Data provided:
• • • • • • •

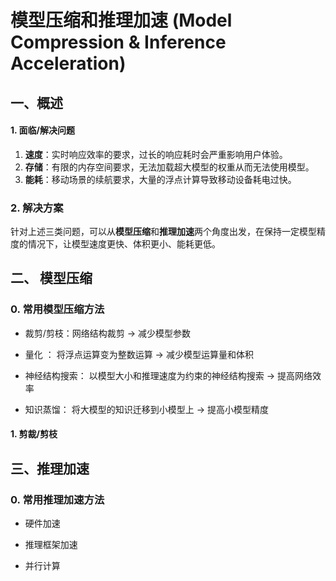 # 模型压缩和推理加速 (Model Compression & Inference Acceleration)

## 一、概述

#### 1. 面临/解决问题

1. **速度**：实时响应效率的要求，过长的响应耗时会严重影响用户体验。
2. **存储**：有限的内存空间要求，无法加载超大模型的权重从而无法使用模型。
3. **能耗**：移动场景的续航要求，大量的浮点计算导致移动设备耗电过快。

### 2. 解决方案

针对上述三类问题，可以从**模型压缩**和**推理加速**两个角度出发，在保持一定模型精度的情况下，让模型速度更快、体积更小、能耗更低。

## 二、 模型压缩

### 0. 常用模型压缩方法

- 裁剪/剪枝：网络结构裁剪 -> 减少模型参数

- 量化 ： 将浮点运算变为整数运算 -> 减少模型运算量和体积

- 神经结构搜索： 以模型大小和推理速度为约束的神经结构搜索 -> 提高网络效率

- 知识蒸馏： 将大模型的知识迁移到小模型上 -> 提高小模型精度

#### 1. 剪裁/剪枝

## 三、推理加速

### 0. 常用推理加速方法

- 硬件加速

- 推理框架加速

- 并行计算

• • • • • • •

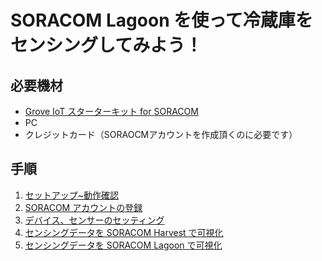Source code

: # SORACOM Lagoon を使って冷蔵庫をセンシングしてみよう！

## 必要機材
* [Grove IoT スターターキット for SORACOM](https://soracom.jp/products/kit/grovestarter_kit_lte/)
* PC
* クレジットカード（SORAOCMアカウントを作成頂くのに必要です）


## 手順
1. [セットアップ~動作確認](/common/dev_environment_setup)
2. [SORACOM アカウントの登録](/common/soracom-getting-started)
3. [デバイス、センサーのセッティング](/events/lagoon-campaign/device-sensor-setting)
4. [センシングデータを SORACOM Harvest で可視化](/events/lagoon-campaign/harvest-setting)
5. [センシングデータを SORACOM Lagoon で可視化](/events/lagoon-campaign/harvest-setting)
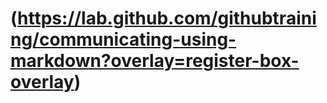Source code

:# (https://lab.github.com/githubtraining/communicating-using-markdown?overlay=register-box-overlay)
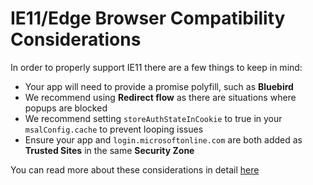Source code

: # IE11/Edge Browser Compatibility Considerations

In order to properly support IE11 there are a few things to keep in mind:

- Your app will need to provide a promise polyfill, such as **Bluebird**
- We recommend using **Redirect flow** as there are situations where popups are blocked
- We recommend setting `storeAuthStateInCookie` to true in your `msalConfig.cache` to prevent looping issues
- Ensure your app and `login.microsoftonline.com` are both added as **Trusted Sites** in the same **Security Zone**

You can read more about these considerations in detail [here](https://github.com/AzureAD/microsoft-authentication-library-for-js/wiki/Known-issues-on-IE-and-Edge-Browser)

• • • • • • •

The range runs from the line with "- We recommend setting" up to and including the line with "You can read" in the listing above; please write out exactly those lines and nothing more.

- We recommend setting `storeAuthStateInCookie` to true in your `msalConfig.cache` to prevent looping issues
- Ensure your app and `login.microsoftonline.com` are both added as **Trusted Sites** in the same **Security Zone**

You can read more about these considerations in detail [here](https://github.com/AzureAD/microsoft-authentication-library-for-js/wiki/Known-issues-on-IE-and-Edge-Browser)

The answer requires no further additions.